Nein es gibt keine Pflicht zum tragen einer Weste. Ich sehe aber ständig Boote auf hoher See in denen jemand der schon viele weinende Frauen und Kinder gesehen hat nichtmal mit angelegter Weste auf See raus fahren würde. Die Ostsee wird überall völlig grob fahrlässig unterschätzt. Wer ohne Kompass Schwimmweste Anker usw raus fährt ist nicht nachlässig sondern dumm! Wir haben Holzboote auf den Strand gezogen bei denen wir plötzlich die Planken in der Hand hatten oder 3 Meter Schlauchboote abgeschleppt mit 2!!! PS Motoren die gegen den Wind keinen Meter fahrt über Grund machen. Zu viert in der Anka kein Problem........ Fisch beisst und alles schaltet ab, mit aufblasbaren Gummiboot zum Heringsangeln auch ein Klassiker. Takel für Hunderte Euro aber ein 10er für einen Kompass ist nicht drin. Gestern haben 2 Sportangler aus Dahme (S-H) mit ihrem Kleinboot einen riesen Seenoteinsatz mit 7 Schiffen der DGZRS Küstenwache Zoll Polizei Marine usw. ausgelöst. Die beiden hatten genug Gerät für 3 Boote dabei aber null Sicherheit an Bord. Die beiden haben sich dann ein ganz klein wenig verfahren.....und wurden bei Rerik (M-V) an Land geleitet. Einmal quer über die Lübecker Bucht! Ihr einziges Problem!!!!!!!!! "Müssen wir den Einsatz bezahlen???"  Letzte Woche sind 2 betrunkene Angler nachts mit hoher Geschwindigkeit von aussen gegen die Hafenmole gedonnert und haben sich dutzende Knochen gebrochen. Wenn man kein seetüchtiges Boot mit Sicherheitsausrüstung oder keine Ahnung von Wetter oder Seezeichen hat dann fährt man Kutter. Die meisten Retter schütteln nurnoch mit dem Kopf, die Leute machen das größtenteils unentgeltlich in ihrer Freizeit setzen ihr eigenes Leben aufs Spiel um andere zurück zu ihren Familie zu bringen. Und das ausschliesslich Spenden finanziert....
__________________
__________________


----------



## sbho (27. April 2015)

*AW: Rettungswesten Pflicht oder nicht*

Hi, es gibt  Kollisionsverhütungsregeln, die die Seefahrt im Küstenbereich regeln, 
 es macht Szudem inn eine Rettungsweste zu tragen,  außer: wer früher stirbt ist länger tot....

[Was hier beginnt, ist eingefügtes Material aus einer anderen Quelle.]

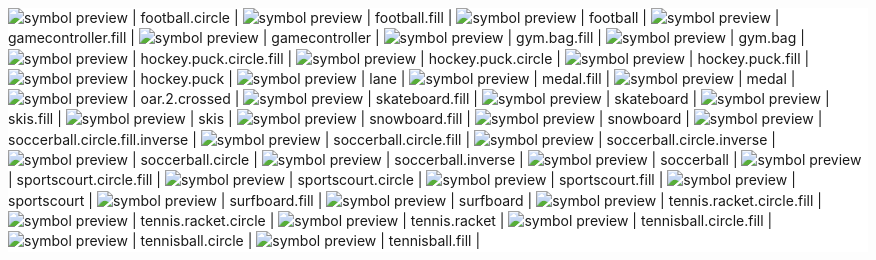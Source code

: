 ![symbol preview](<../svg/Monochrome=football.circle.svg>) | football.circle | 
![symbol preview](<../svg/Monochrome=football.fill.svg>) | football.fill | 
![symbol preview](<../svg/Monochrome=football.svg>) | football | 
![symbol preview](<../svg/Monochrome=gamecontroller.fill.svg>) | gamecontroller.fill | 
![symbol preview](<../svg/Monochrome=gamecontroller.svg>) | gamecontroller | 
![symbol preview](<../svg/Monochrome=gym.bag.fill.svg>) | gym.bag.fill | 
![symbol preview](<../svg/Monochrome=gym.bag.svg>) | gym.bag | 
![symbol preview](<../svg/Monochrome=hockey.puck.circle.fill.svg>) | hockey.puck.circle.fill | 
![symbol preview](<../svg/Monochrome=hockey.puck.circle.svg>) | hockey.puck.circle | 
![symbol preview](<../svg/Monochrome=hockey.puck.fill.svg>) | hockey.puck.fill | 
![symbol preview](<../svg/Monochrome=hockey.puck.svg>) | hockey.puck | 
![symbol preview](<../svg/Monochrome=lane.svg>) | lane | 
![symbol preview](<../svg/Monochrome=medal.fill.svg>) | medal.fill | 
![symbol preview](<../svg/Monochrome=medal.svg>) | medal | 
![symbol preview](<../svg/Monochrome=oar.2.crossed.svg>) | oar.2.crossed | 
![symbol preview](<../svg/Monochrome=skateboard.fill.svg>) | skateboard.fill | 
![symbol preview](<../svg/Monochrome=skateboard.svg>) | skateboard | 
![symbol preview](<../svg/Monochrome=skis.fill.svg>) | skis.fill | 
![symbol preview](<../svg/Monochrome=skis.svg>) | skis | 
![symbol preview](<../svg/Monochrome=snowboard.fill.svg>) | snowboard.fill | 
![symbol preview](<../svg/Monochrome=snowboard.svg>) | snowboard | 
![symbol preview](<../svg/Monochrome=soccerball.circle.fill.inverse.svg>) | soccerball.circle.fill.inverse | 
![symbol preview](<../svg/Monochrome=soccerball.circle.fill.svg>) | soccerball.circle.fill | 
![symbol preview](<../svg/Monochrome=soccerball.circle.inverse.svg>) | soccerball.circle.inverse | 
![symbol preview](<../svg/Monochrome=soccerball.circle.svg>) | soccerball.circle | 
![symbol preview](<../svg/Monochrome=soccerball.inverse.svg>) | soccerball.inverse | 
![symbol preview](<../svg/Monochrome=soccerball.svg>) | soccerball | 
![symbol preview](<../svg/Monochrome=sportscourt.circle.fill.svg>) | sportscourt.circle.fill | 
![symbol preview](<../svg/Monochrome=sportscourt.circle.svg>) | sportscourt.circle | 
![symbol preview](<../svg/Monochrome=sportscourt.fill.svg>) | sportscourt.fill | 
![symbol preview](<../svg/Monochrome=sportscourt.svg>) | sportscourt | 
![symbol preview](<../svg/Monochrome=surfboard.fill.svg>) | surfboard.fill | 
![symbol preview](<../svg/Monochrome=surfboard.svg>) | surfboard | 
![symbol preview](<../svg/Monochrome=tennis.racket.circle.fill.svg>) | tennis.racket.circle.fill | 
![symbol preview](<../svg/Monochrome=tennis.racket.circle.svg>) | tennis.racket.circle | 
![symbol preview](<../svg/Monochrome=tennis.racket.svg>) | tennis.racket | 
![symbol preview](<../svg/Monochrome=tennisball.circle.fill.svg>) | tennisball.circle.fill | 
![symbol preview](<../svg/Monochrome=tennisball.circle.svg>) | tennisball.circle | 
![symbol preview](<../svg/Monochrome=tennisball.fill.svg>) | tennisball.fill | 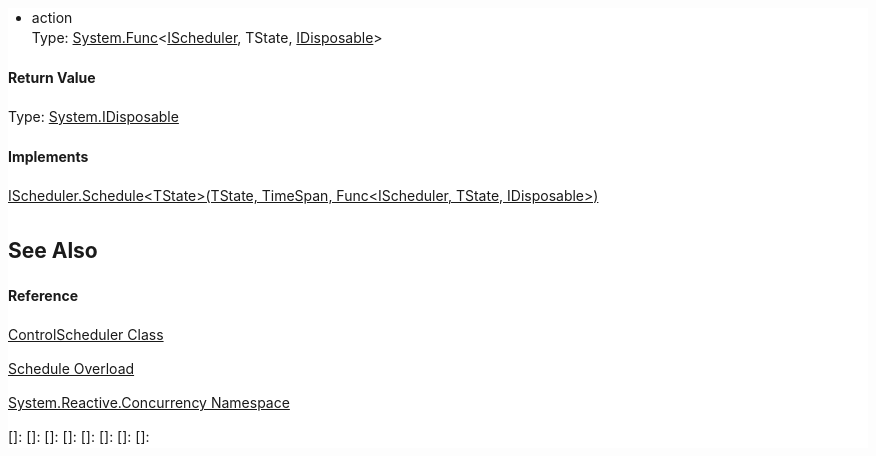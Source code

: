 - action  
  Type: [System.Func](https://msdn.microsoft.com/en-us/library/Bb534647)\<[IScheduler](IScheduler\IScheduler.md), TState, [IDisposable](https://msdn.microsoft.com/en-us/library/aax125c9)\>

#### Return Value

Type: [System.IDisposable](https://msdn.microsoft.com/en-us/library/aax125c9)

#### Implements

[IScheduler.Schedule\<TState\>(TState, TimeSpan, Func\<IScheduler, TState, IDisposable\>)](https://msdn.microsoft.com/en-us/library/m:system.reactive.concurrency.ischeduler.schedule%60%601(%60%600%2csystem.timespan%2csystem.func%7bsystem.reactive.concurrency.ischeduler%2c%60%600%2csystem.idisposable%7d)(v=VS.103))

## See Also

#### Reference

[ControlScheduler Class](ControlScheduler\ControlScheduler.md)

[Schedule Overload](Schedule\ControlScheduler.Schedule.md)

[System.Reactive.Concurrency Namespace](System.Reactive.Concurrency\System.Reactive.Concurrency.md)

[]: 
[]: 
[]: 
[]: 
[]: 
[]: 
[]: 
[]: 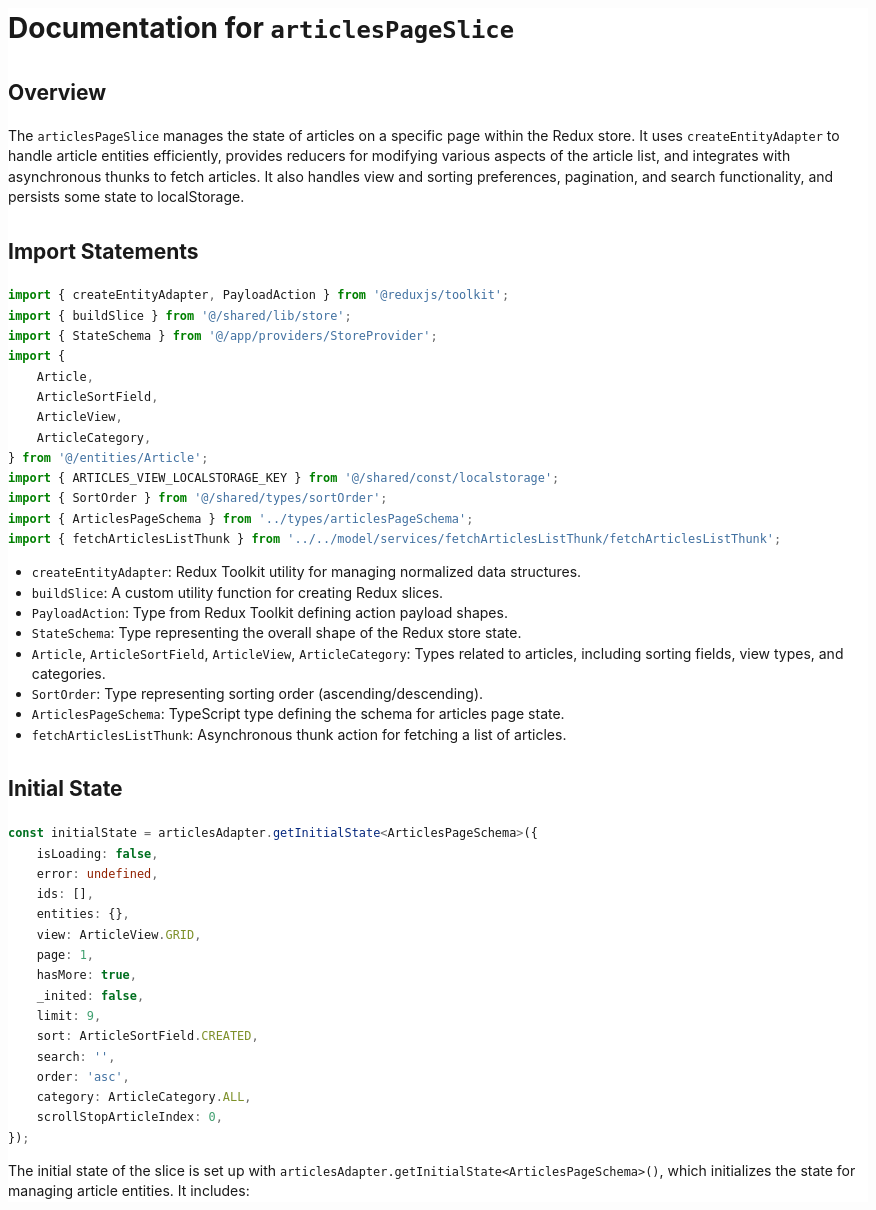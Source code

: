 # Documentation for `articlesPageSlice`

## Overview
The `articlesPageSlice` manages the state of articles on a specific page within the Redux store. It uses `createEntityAdapter` to handle article entities efficiently, provides reducers for modifying various aspects of the article list, and integrates with asynchronous thunks to fetch articles. It also handles view and sorting preferences, pagination, and search functionality, and persists some state to localStorage.

## Import Statements
```typescript
import { createEntityAdapter, PayloadAction } from '@reduxjs/toolkit';
import { buildSlice } from '@/shared/lib/store';
import { StateSchema } from '@/app/providers/StoreProvider';
import {
    Article,
    ArticleSortField,
    ArticleView,
    ArticleCategory,
} from '@/entities/Article';
import { ARTICLES_VIEW_LOCALSTORAGE_KEY } from '@/shared/const/localstorage';
import { SortOrder } from '@/shared/types/sortOrder';
import { ArticlesPageSchema } from '../types/articlesPageSchema';
import { fetchArticlesListThunk } from '../../model/services/fetchArticlesListThunk/fetchArticlesListThunk';
```
- `createEntityAdapter`: Redux Toolkit utility for managing normalized data structures.
- `buildSlice`: A custom utility function for creating Redux slices.
- `PayloadAction`: Type from Redux Toolkit defining action payload shapes.
- `StateSchema`: Type representing the overall shape of the Redux store state.
- `Article`, `ArticleSortField`, `ArticleView`, `ArticleCategory`: Types related to articles, including sorting fields, view types, and categories.
- `SortOrder`: Type representing sorting order (ascending/descending).
- `ArticlesPageSchema`: TypeScript type defining the schema for articles page state.
- `fetchArticlesListThunk`: Asynchronous thunk action for fetching a list of articles.

## Initial State
```typescript
const initialState = articlesAdapter.getInitialState<ArticlesPageSchema>({
    isLoading: false,
    error: undefined,
    ids: [],
    entities: {},
    view: ArticleView.GRID,
    page: 1,
    hasMore: true,
    _inited: false,
    limit: 9,
    sort: ArticleSortField.CREATED,
    search: '',
    order: 'asc',
    category: ArticleCategory.ALL,
    scrollStopArticleIndex: 0,
});
```
The initial state of the slice is set up with `articlesAdapter.getInitialState<ArticlesPageSchema>()`, which initializes the state for managing article entities. It includes:
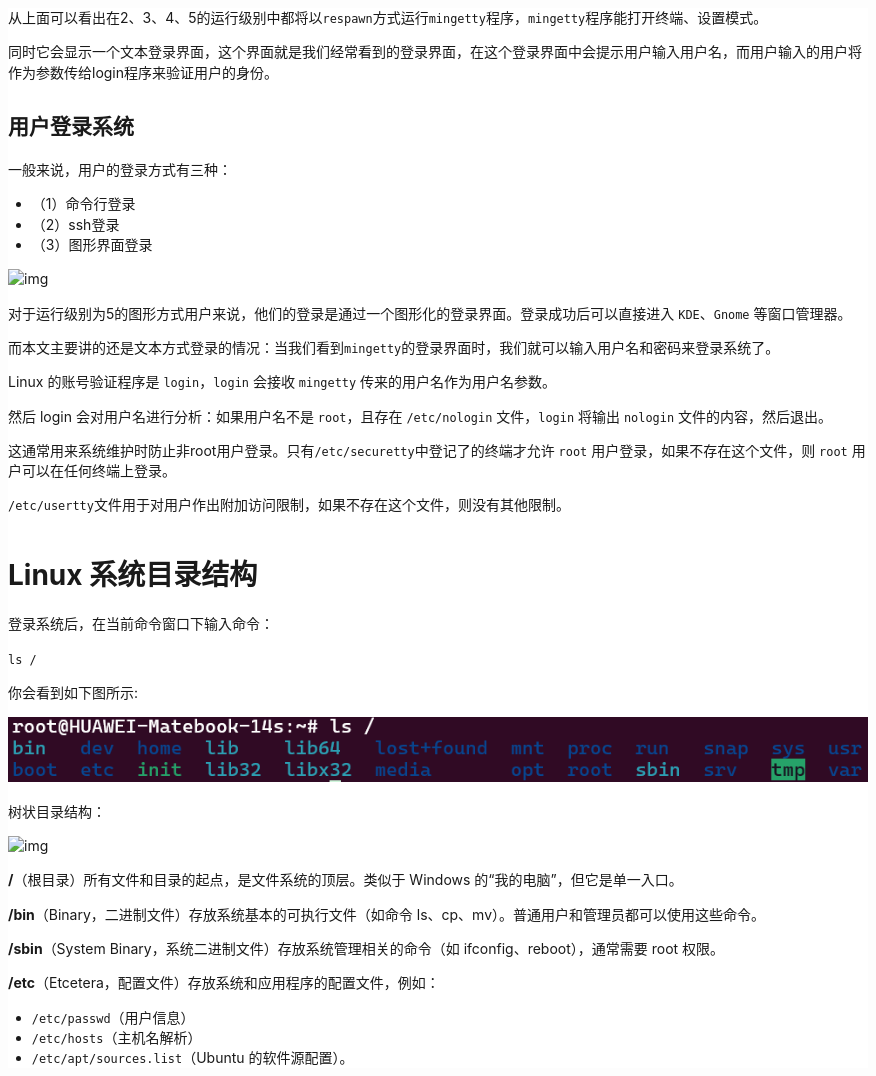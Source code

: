 从上面可以看出在2、3、4、5的运行级别中都将以`respawn`方式运行`mingetty`程序，`mingetty`程序能打开终端、设置模式。

同时它会显示一个文本登录界面，这个界面就是我们经常看到的登录界面，在这个登录界面中会提示用户输入用户名，而用户输入的用户将作为参数传给login程序来验证用户的身份。

## 用户登录系统

一般来说，用户的登录方式有三种：

- （1）命令行登录
- （2）ssh登录
- （3）图形界面登录

![img](https://www.runoob.com/wp-content/uploads/2014/06/bg2013081706.png)

对于运行级别为5的图形方式用户来说，他们的登录是通过一个图形化的登录界面。登录成功后可以直接进入 `KDE`、`Gnome` 等窗口管理器。

而本文主要讲的还是文本方式登录的情况：当我们看到`mingetty`的登录界面时，我们就可以输入用户名和密码来登录系统了。

Linux 的账号验证程序是 `login`，`login` 会接收 `mingetty` 传来的用户名作为用户名参数。

然后 login 会对用户名进行分析：如果用户名不是 `root`，且存在 `/etc/nologin` 文件，`login` 将输出 `nologin` 文件的内容，然后退出。

这通常用来系统维护时防止非root用户登录。只有`/etc/securetty`中登记了的终端才允许 `root` 用户登录，如果不存在这个文件，则 `root` 用户可以在任何终端上登录。

`/etc/usertty`文件用于对用户作出附加访问限制，如果不存在这个文件，则没有其他限制。



# Linux 系统目录结构

登录系统后，在当前命令窗口下输入命令：

```shell
ls /
```

你会看到如下图所示:

![image-20250330110953745](images/image-20250330110953745.png)

树状目录结构：

![img](https://www.runoob.com/wp-content/uploads/2014/06/d0c50-linux2bfile2bsystem2bhierarchy.jpg)

**/**（根目录）所有文件和目录的起点，是文件系统的顶层。类似于 Windows 的“我的电脑”，但它是单一入口。

**/bin**（Binary，二进制文件）存放系统基本的可执行文件（如命令 ls、cp、mv）。普通用户和管理员都可以使用这些命令。

**/sbin**（System Binary，系统二进制文件）存放系统管理相关的命令（如 ifconfig、reboot），通常需要 root 权限。

**/etc**（Etcetera，配置文件）存放系统和应用程序的配置文件，例如：

- `/etc/passwd`（用户信息）
- `/etc/hosts`（主机名解析）
- `/etc/apt/sources.list`（Ubuntu 的软件源配置）。
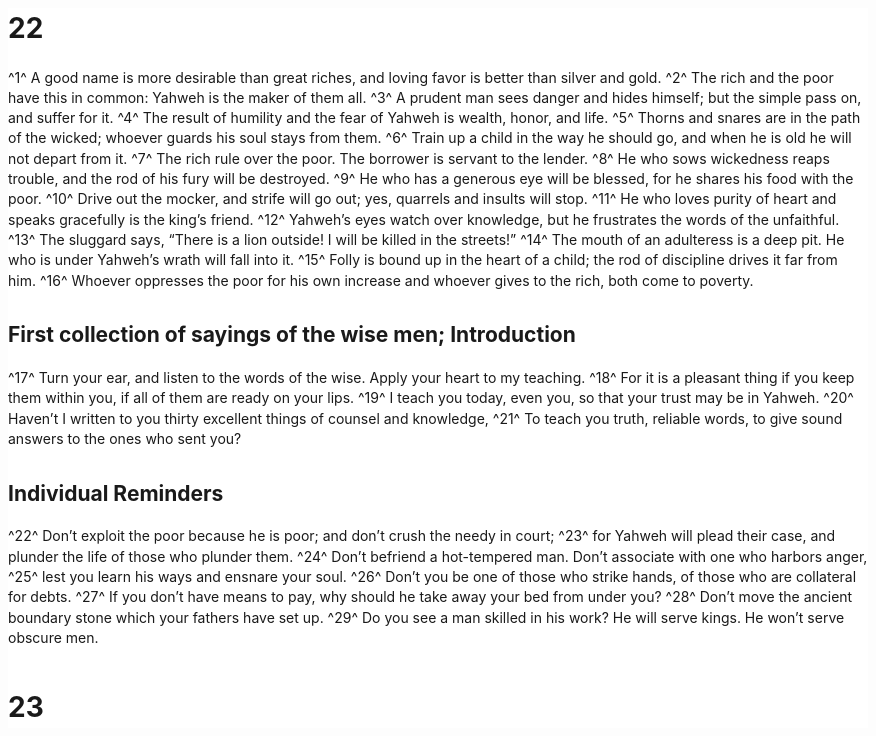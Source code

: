 # 22 
^1^ A good name is more desirable than great riches, and loving favor is better than silver and gold. ^2^ The rich and the poor have this in common: Yahweh is the maker of them all. ^3^ A prudent man sees danger and hides himself; but the simple pass on, and suffer for it. ^4^ The result of humility and the fear of Yahweh is wealth, honor, and life. ^5^ Thorns and snares are in the path of the wicked; whoever guards his soul stays from them. ^6^ Train up a child in the way he should go, and when he is old he will not depart from it. ^7^ The rich rule over the poor. The borrower is servant to the lender. ^8^ He who sows wickedness reaps trouble, and the rod of his fury will be destroyed. ^9^ He who has a generous eye will be blessed, for he shares his food with the poor. ^10^ Drive out the mocker, and strife will go out; yes, quarrels and insults will stop. ^11^ He who loves purity of heart and speaks gracefully is the king’s friend. ^12^ Yahweh’s eyes watch over knowledge, but he frustrates the words of the unfaithful. ^13^ The sluggard says, “There is a lion outside! I will be killed in the streets!” ^14^ The mouth of an adulteress is a deep pit. He who is under Yahweh’s wrath will fall into it. ^15^ Folly is bound up in the heart of a child; the rod of discipline drives it far from him. ^16^ Whoever oppresses the poor for his own increase and whoever gives to the rich, both come to poverty.

## First collection of sayings of the wise men; Introduction
^17^ Turn your ear, and listen to the words of the wise. Apply your heart to my teaching. ^18^ For it is a pleasant thing if you keep them within you, if all of them are ready on your lips. ^19^ I teach you today, even you, so that your trust may be in Yahweh. ^20^ Haven’t I written to you thirty excellent things of counsel and knowledge, ^21^ To teach you truth, reliable words, to give sound answers to the ones who sent you?

## Individual Reminders
^22^ Don’t exploit the poor because he is poor; and don’t crush the needy in court; ^23^ for Yahweh will plead their case, and plunder the life of those who plunder them. ^24^ Don’t befriend a hot-tempered man. Don’t associate with one who harbors anger, ^25^ lest you learn his ways and ensnare your soul. ^26^ Don’t you be one of those who strike hands, of those who are collateral for debts. ^27^ If you don’t have means to pay, why should he take away your bed from under you? ^28^ Don’t move the ancient boundary stone which your fathers have set up. ^29^ Do you see a man skilled in his work? He will serve kings. He won’t serve obscure men. 

# 23 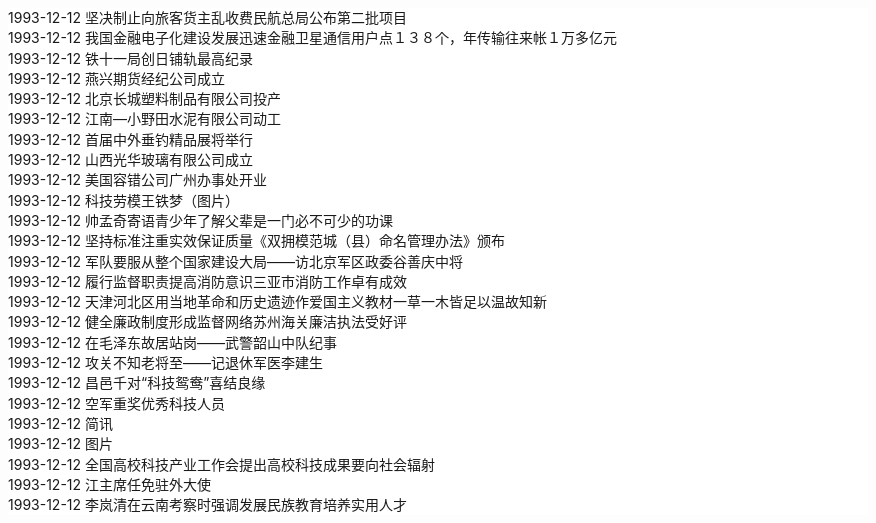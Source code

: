 1993-12-12 坚决制止向旅客货主乱收费民航总局公布第二批项目  
1993-12-12 我国金融电子化建设发展迅速金融卫星通信用户点１３８个，年传输往来帐１万多亿元  
1993-12-12 铁十一局创日铺轨最高纪录  
1993-12-12 燕兴期货经纪公司成立  
1993-12-12 北京长城塑料制品有限公司投产  
1993-12-12 江南—小野田水泥有限公司动工  
1993-12-12 首届中外垂钓精品展将举行  
1993-12-12 山西光华玻璃有限公司成立  
1993-12-12 美国容错公司广州办事处开业  
1993-12-12 科技劳模王铁梦（图片）  
1993-12-12 帅孟奇寄语青少年了解父辈是一门必不可少的功课  
1993-12-12 坚持标准注重实效保证质量《双拥模范城（县）命名管理办法》颁布  
1993-12-12 军队要服从整个国家建设大局——访北京军区政委谷善庆中将  
1993-12-12 履行监督职责提高消防意识三亚市消防工作卓有成效  
1993-12-12 天津河北区用当地革命和历史遗迹作爱国主义教材一草一木皆足以温故知新  
1993-12-12 健全廉政制度形成监督网络苏州海关廉洁执法受好评  
1993-12-12 在毛泽东故居站岗——武警韶山中队纪事  
1993-12-12 攻关不知老将至——记退休军医李建生  
1993-12-12 昌邑千对“科技鸳鸯”喜结良缘  
1993-12-12 空军重奖优秀科技人员  
1993-12-12 简讯  
1993-12-12 图片  
1993-12-12 全国高校科技产业工作会提出高校科技成果要向社会辐射  
1993-12-12 江主席任免驻外大使  
1993-12-12 李岚清在云南考察时强调发展民族教育培养实用人才  
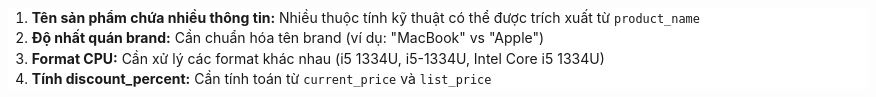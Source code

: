1. **Tên sản phẩm chứa nhiều thông tin:** Nhiều thuộc tính kỹ thuật có thể được trích xuất từ `product_name`
2. **Độ nhất quán brand:** Cần chuẩn hóa tên brand (ví dụ: "MacBook" vs "Apple")
3. **Format CPU:** Cần xử lý các format khác nhau (i5 1334U, i5-1334U, Intel Core i5 1334U)
4. **Tính discount_percent:** Cần tính toán từ `current_price` và `list_price`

 allerdings sollte ein gesundes Augenmaß walten, auf nem Badeteich bei 0,2 bft auf einem gut enterbaren Boot mit Badeleiter zieh ich auch keine Weste an, bin schon oft vor Anker baden gegangen.... (kucken was die Fische machen...)


----------



## Dorschbremse (27. April 2015)

*AW: Rettungswesten Pflicht oder nicht*

Meine Güte.....ich bin mal wieder echt geplättet,  wie wenig man doch auf die Fragestellung eingehen kann. :q


----------



## Eisbär14 (27. April 2015)

*AW: Rettungswesten Pflicht oder nicht*

Hier auf den Boddengewässern mußt du so ziemlich alles mithaben,Licht, genügend lange Ankerleine, Signalhorn oder ähnliches usw.
Das tragen oder mitführen einer Rettungsweste ist nicht Pflicht,obwohl das in meine Augen wohl zu den wichtigen Dingen gehört.
Bei mir ist der Rettungskragen zumindest immer an Bord,alles andere ist Leichtsinn.


----------



## Ostseekapitän (28. April 2015)

*AW: Rettungswesten Pflicht oder nicht*

Danke an alle die geantwortet haben.

Also gibt es keine gesetzliche Pflicht bei privaten Kleinbooten
bezüglich Rettungswesten.

Ausdrücklich sei aber nochmals erwähnt, dass es
unverantwortlich ist diese nicht zumindest mitzuführen.
Sie sollten auch so rechtzeitig angelegt werden, dass im 
Notfall dadurch Leben gerettet werden kann.

Darüber hinaus gibt es wichtige weitere geeignete Hilfsmittel
die an Bord sein sollten.
:m


----------



## Ossipeter (28. April 2015)

*AW: Rettungswesten Pflicht oder nicht*

Es gibt da in der deutschen Rechtsprechung aber auch das Prinzip, dass derjenige, der die meiste Erfahrung hat, auch der Verantwortliche ist!!
Da kann euch der Staatsanwalt schnell mal einen Strick drehen. Kapitän kann ein anderer sein, weil er z.B. Führerschein hat, oder berechtigt ist. Heikle Geschichte!


----------